THEORY: Unknown Language Confuser!
|From:||Lars Henrik Mathiesen <thorinn@...>|
|Date:||Tuesday, January 30, 2001, 2:27|
will you PLEASE read just a little of the explanatory text on that web
Unless the highest language is at least twice as good as the next
language (that isn't closely related to it), it is a negative result.
'A negative result' means, IT DOESN'T MEAN ANYTHING AT ALL!
Statistically speaking, it's noise. Nonsense. Gibberish. It may look
suggestive, but that just means it's suggestive gibberish.
And if you get a positive result, you can only use the top language.
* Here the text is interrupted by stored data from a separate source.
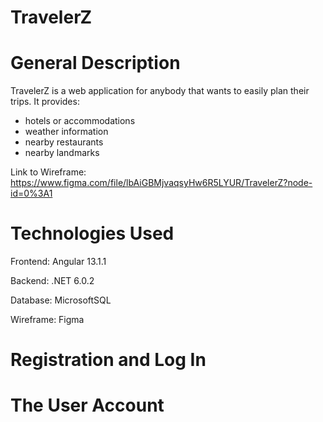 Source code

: # TravelerZ

# General Description

TravelerZ is a web application for anybody that wants to easily plan their trips. It provides:

- hotels or accommodations
- weather information
- nearby restaurants
- nearby landmarks

Link to Wireframe:  https://www.figma.com/file/lbAiGBMjvaqsyHw6R5LYUR/TravelerZ?node-id=0%3A1


# Technologies Used

Frontend: Angular 13.1.1

Backend: .NET 6.0.2

Database: MicrosoftSQL

Wireframe: Figma

# Registration and Log In

# The User Account

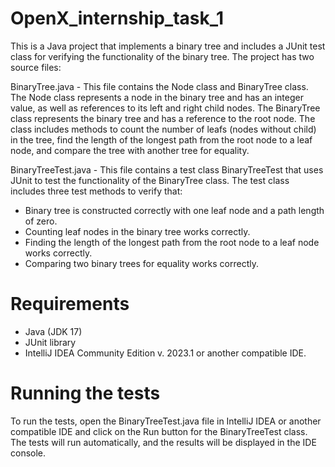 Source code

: # OpenX_internship_task_1

This is a Java project that implements a binary tree and includes a JUnit test class for verifying the functionality of the binary tree. The project has two source files:

BinaryTree.java - This file contains the Node class and BinaryTree class. The Node class represents a node in the binary tree and has an integer value, as well as references to its left and right child nodes. The BinaryTree class represents the binary tree and has a reference to the root node. The class includes methods to count the number of leafs (nodes without child) in the tree, find the length of the longest path from the root node to a leaf node, and compare the tree with another tree for equality.

BinaryTreeTest.java - This file contains a test class BinaryTreeTest that uses JUnit to test the functionality of the BinaryTree class. The test class includes three test methods to verify that:

+ Binary tree is constructed correctly with one leaf node and a path length of zero.
+ Counting leaf nodes in the binary tree works correctly.
+ Finding the length of the longest path from the root node to a leaf node works correctly.
+ Comparing two binary trees for equality works correctly.

# Requirements
+ Java (JDK 17)
+ JUnit library
+ IntelliJ IDEA Community Edition v. 2023.1 or another compatible IDE.

# Running the tests
To run the tests, open the BinaryTreeTest.java file in IntelliJ IDEA or another compatible IDE and click on the Run button for the BinaryTreeTest class. The tests will run automatically, and the results will be displayed in the IDE console.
Unless they are closely related to that, the identities of the lower
ranked languages are totally irrelevant. They are only named to let
you check if they are in fact closely related, and how close their
point scores are to the top language.
Note well that this is when going from test results to conclusions
about relations. The test simply doesn't support _any_ conclusion
unless it gets a positive result. Pace Matt Pearson, the test was not
designed to avoid false negatives, and I can see nothing on the
website to give the impression that it can do so. It's false positives
that would be news to the author.
Of course, if you do have a language that's say, Insular Celtic with a
heavy Latin adstrate, you can strongly predict --- but not be sure ---
that the test will pick some Insular Celtic language with a similar
orthography as the top match, if such a language exists in the data
base --- and that it will be more likely to pick other such languages,
or languages similar to the adstrate, for the lower ranked matches.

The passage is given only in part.